→ **What to produce**
Every line of the entries below that includes "pneumoniae" belongs in the answer, copied as written.

(Records from a dataset)
_____

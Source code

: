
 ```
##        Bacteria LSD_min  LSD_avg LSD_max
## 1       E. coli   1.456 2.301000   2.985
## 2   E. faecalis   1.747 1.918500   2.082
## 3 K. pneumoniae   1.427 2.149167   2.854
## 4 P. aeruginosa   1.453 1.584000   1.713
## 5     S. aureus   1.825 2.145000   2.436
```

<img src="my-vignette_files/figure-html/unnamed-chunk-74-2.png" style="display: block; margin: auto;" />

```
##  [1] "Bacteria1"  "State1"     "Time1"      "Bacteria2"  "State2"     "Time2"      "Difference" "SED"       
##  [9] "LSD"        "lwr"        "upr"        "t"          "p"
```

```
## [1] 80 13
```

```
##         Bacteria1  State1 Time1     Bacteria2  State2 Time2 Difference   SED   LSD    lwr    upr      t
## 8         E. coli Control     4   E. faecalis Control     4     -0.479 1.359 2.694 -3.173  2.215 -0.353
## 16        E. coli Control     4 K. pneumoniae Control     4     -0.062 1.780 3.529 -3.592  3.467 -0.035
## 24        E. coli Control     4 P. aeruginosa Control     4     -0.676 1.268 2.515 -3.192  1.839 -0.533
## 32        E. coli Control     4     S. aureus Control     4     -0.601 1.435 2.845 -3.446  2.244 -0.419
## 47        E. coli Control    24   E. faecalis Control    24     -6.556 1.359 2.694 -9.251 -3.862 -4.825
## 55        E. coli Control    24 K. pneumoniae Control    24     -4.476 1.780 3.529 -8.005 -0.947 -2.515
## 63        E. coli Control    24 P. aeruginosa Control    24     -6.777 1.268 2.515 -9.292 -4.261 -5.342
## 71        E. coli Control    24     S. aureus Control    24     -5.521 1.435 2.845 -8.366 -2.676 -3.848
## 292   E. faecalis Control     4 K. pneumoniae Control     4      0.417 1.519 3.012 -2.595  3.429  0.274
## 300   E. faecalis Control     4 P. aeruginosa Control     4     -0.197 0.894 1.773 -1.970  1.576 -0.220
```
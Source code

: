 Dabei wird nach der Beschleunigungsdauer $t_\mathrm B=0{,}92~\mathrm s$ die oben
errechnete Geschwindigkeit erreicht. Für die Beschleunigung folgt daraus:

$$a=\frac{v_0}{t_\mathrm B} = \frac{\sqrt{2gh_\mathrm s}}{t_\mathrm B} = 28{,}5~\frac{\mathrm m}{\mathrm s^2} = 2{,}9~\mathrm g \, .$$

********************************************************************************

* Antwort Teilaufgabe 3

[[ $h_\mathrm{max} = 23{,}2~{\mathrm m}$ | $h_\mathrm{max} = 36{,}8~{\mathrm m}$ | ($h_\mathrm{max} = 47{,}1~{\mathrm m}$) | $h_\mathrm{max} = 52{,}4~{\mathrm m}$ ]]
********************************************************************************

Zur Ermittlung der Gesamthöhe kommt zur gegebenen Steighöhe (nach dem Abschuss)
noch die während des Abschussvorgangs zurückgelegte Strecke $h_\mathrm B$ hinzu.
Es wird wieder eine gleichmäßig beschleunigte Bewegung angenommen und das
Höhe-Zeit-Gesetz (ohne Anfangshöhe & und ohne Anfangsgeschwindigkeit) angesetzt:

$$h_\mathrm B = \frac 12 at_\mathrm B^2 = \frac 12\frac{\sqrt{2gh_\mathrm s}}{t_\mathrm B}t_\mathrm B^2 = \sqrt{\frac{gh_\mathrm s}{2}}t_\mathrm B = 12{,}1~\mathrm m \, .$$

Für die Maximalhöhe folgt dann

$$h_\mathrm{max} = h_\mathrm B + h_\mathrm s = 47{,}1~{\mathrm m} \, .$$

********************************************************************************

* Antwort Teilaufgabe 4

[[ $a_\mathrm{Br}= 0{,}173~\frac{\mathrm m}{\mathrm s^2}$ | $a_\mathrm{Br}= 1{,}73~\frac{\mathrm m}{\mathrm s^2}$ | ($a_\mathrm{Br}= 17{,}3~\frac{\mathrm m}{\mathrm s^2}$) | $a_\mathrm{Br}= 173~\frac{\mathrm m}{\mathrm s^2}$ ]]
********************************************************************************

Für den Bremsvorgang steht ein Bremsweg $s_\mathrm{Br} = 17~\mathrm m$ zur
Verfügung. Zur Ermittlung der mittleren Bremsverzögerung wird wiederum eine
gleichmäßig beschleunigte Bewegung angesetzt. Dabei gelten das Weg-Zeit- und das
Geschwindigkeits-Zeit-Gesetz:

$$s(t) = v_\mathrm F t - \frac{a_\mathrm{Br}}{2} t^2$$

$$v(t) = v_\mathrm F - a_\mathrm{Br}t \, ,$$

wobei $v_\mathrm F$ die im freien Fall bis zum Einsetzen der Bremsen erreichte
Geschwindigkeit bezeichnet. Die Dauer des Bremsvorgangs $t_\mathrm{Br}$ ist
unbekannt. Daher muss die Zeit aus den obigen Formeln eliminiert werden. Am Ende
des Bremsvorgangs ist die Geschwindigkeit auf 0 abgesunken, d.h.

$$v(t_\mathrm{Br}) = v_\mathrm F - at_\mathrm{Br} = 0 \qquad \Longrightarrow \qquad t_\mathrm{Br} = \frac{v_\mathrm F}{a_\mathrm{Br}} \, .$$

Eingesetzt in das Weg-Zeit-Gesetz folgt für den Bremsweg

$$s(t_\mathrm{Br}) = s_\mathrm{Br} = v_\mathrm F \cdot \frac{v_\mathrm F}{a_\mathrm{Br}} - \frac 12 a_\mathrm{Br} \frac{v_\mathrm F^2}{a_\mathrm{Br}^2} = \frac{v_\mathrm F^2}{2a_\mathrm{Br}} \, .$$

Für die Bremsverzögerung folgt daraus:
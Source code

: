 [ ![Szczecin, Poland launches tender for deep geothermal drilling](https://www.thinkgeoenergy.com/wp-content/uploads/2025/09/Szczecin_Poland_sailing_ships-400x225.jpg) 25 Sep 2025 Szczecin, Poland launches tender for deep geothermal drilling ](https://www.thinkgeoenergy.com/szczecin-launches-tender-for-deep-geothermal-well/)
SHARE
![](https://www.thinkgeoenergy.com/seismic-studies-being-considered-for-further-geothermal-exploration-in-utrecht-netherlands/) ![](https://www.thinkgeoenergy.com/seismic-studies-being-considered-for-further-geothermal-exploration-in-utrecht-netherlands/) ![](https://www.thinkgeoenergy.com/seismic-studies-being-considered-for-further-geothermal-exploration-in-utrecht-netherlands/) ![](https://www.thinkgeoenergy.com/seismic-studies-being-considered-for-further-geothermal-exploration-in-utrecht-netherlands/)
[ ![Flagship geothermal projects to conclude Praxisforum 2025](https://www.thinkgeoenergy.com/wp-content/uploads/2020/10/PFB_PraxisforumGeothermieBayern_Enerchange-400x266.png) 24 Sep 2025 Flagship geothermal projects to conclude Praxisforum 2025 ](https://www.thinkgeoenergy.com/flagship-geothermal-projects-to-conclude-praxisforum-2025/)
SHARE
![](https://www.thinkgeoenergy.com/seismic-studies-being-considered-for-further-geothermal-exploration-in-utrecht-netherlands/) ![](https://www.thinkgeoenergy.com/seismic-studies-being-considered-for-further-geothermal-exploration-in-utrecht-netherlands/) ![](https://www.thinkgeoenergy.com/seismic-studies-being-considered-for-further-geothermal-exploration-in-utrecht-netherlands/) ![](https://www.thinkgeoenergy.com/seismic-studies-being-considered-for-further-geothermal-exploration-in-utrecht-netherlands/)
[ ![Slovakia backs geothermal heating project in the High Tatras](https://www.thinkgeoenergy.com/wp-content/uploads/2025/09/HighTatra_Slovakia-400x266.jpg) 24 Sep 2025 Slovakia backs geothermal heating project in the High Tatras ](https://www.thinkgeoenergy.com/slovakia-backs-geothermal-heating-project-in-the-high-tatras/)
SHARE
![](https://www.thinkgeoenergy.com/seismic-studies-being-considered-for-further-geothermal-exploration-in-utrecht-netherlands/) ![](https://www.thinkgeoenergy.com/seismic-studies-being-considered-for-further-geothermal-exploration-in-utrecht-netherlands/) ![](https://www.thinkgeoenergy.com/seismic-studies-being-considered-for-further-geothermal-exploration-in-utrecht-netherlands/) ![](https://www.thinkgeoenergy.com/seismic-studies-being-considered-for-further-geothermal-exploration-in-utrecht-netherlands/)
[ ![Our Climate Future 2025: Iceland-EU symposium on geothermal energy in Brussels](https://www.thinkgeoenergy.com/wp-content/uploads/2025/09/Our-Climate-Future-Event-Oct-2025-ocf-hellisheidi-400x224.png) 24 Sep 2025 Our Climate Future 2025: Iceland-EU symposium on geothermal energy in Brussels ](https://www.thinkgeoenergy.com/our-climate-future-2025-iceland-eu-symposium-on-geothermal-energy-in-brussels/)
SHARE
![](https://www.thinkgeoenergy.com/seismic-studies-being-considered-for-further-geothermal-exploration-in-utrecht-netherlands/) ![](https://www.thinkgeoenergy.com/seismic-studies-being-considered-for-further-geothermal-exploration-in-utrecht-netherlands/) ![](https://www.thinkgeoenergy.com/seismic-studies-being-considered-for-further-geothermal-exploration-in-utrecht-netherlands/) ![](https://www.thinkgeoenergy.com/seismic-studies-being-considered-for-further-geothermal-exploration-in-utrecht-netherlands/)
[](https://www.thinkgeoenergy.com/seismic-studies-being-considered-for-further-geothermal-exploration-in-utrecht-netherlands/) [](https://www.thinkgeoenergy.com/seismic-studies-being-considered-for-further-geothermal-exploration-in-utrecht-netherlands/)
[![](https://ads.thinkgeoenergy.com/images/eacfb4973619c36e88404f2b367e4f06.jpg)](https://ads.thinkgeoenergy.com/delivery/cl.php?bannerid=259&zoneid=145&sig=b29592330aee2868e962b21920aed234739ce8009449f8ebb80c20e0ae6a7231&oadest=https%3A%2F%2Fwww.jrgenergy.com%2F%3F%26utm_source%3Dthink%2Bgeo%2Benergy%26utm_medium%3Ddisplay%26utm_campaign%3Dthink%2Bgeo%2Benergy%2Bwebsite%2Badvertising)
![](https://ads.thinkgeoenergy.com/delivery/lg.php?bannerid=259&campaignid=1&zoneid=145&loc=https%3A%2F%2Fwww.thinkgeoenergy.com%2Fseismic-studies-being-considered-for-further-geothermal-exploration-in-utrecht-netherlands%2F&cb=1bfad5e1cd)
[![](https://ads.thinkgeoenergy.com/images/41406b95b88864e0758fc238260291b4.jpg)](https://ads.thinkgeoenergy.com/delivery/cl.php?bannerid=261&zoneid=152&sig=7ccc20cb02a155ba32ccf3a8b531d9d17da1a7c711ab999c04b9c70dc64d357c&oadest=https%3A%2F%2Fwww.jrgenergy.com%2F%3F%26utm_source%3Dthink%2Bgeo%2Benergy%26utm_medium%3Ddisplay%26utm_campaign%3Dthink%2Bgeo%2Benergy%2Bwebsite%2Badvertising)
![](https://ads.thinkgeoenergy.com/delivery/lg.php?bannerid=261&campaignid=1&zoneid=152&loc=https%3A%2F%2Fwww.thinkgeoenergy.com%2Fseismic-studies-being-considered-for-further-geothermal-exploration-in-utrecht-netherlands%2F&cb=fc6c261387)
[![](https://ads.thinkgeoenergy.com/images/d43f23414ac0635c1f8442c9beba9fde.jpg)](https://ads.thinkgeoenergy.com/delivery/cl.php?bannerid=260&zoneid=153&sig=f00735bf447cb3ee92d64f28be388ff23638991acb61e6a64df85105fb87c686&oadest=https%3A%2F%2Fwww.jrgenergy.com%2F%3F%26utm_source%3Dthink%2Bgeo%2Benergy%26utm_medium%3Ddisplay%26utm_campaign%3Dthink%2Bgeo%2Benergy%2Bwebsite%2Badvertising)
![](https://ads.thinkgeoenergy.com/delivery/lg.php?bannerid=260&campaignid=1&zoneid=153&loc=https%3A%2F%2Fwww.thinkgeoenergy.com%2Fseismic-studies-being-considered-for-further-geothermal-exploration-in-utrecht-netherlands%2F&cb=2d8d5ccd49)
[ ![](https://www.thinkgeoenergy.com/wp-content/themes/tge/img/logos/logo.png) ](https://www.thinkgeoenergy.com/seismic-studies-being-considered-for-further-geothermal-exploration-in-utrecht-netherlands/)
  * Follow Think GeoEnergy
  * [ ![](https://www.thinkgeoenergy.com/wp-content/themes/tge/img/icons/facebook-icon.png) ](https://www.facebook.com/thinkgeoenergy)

_____

→ **Answer box**
## 3 K. pneumoniae   1.427 2.149167   2.854
## 16        E. coli Control     4 K. pneumoniae Control     4     -0.062 1.780 3.529 -3.592  3.467 -0.035
## 55        E. coli Control    24 K. pneumoniae Control    24     -4.476 1.780 3.529 -8.005 -0.947 -2.515
## 292   E. faecalis Control     4 K. pneumoniae Control     4      0.417 1.519 3.012 -2.595  3.429  0.274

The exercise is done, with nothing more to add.